Naître fille : persécutée opprimée par mes parents, violée tuée par des passants.
Plus tard, je veux être un garçon, un homme.
Je le clame haut et fort : « Une femme amoureuse devient bête, perd la tête, est une machine molle. »
Femmes archétypales : celle qui au chômage vit des aides de l’État, pond des enfants ; celle qui avec un petit boulot cherche le soutien des hommes, rit à toutes leurs blagues ; celle qui est déjà morte.
« Comment dois-je agir pour échapper à ces images ? Je ne veux pas être une serpillière.
- Tu ne seras jamais une serpillière. »
Les femmes des tropiques, leur sang chaud, leur rythme dans la peau.
« Je refuse d’être assimilée à ces noires. »
Ça ne l’étonne même pas. (p. 43)

Le temps n'est pas cette belle chose linéaire : il est cyclique et devant moi vient fréquemment se casser la gueule la première : il appartient à quiconque se baisse pour le ramasser.
La face de traviole, à une encablure de l'autre côté à l'autre bout du monde, ces quelques centimètres.
Politisation. Falsification. Enseigner l'histoire. Ce qu'on apprend aux vaincus. Spasmes. Je me tourne vers la doite.
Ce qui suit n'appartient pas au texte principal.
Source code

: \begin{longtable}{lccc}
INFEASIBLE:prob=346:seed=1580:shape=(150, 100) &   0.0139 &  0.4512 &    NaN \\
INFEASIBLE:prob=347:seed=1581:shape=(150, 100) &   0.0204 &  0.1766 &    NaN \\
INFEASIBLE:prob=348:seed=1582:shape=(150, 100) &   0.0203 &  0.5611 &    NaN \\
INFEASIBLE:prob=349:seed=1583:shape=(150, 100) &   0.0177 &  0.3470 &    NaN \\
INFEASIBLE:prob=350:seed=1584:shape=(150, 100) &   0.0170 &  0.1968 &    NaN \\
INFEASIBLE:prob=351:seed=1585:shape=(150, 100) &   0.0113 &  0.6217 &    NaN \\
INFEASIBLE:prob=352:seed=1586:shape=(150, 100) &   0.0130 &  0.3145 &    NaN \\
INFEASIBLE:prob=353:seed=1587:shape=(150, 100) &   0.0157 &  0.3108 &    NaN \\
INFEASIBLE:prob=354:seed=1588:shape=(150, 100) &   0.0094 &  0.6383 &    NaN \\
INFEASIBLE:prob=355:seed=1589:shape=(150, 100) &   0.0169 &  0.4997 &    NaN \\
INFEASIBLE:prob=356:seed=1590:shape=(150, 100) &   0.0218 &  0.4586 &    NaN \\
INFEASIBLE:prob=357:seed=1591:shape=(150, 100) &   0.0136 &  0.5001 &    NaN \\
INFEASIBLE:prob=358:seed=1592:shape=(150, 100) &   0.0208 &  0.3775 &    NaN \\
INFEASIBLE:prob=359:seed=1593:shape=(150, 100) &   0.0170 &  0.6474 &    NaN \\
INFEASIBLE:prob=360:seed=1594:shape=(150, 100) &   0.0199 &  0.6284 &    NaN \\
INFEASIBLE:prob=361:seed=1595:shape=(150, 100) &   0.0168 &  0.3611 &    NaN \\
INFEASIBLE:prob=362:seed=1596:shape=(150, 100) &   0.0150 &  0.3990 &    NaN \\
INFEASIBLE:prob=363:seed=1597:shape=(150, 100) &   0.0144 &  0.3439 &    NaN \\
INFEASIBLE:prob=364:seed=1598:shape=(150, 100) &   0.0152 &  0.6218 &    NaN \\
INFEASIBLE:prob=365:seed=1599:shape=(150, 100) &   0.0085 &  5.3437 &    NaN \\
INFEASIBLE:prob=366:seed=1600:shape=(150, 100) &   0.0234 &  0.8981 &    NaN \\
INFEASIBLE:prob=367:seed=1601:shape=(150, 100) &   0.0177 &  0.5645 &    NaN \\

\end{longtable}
Le cerveau fixe, le reste du corps, sa giration autour de cet axe. (p. 143)

Béatrice Rilos, Is this love (Le mot et le reste, 2009)

Pour prolonger la déplorable « journée de la femme », un très beau livre qui tente, de réécriture en réitérations, de réinventer ce que c’est qu’être femme et être noire, originaire de l’« île-de-France » et des Antilles.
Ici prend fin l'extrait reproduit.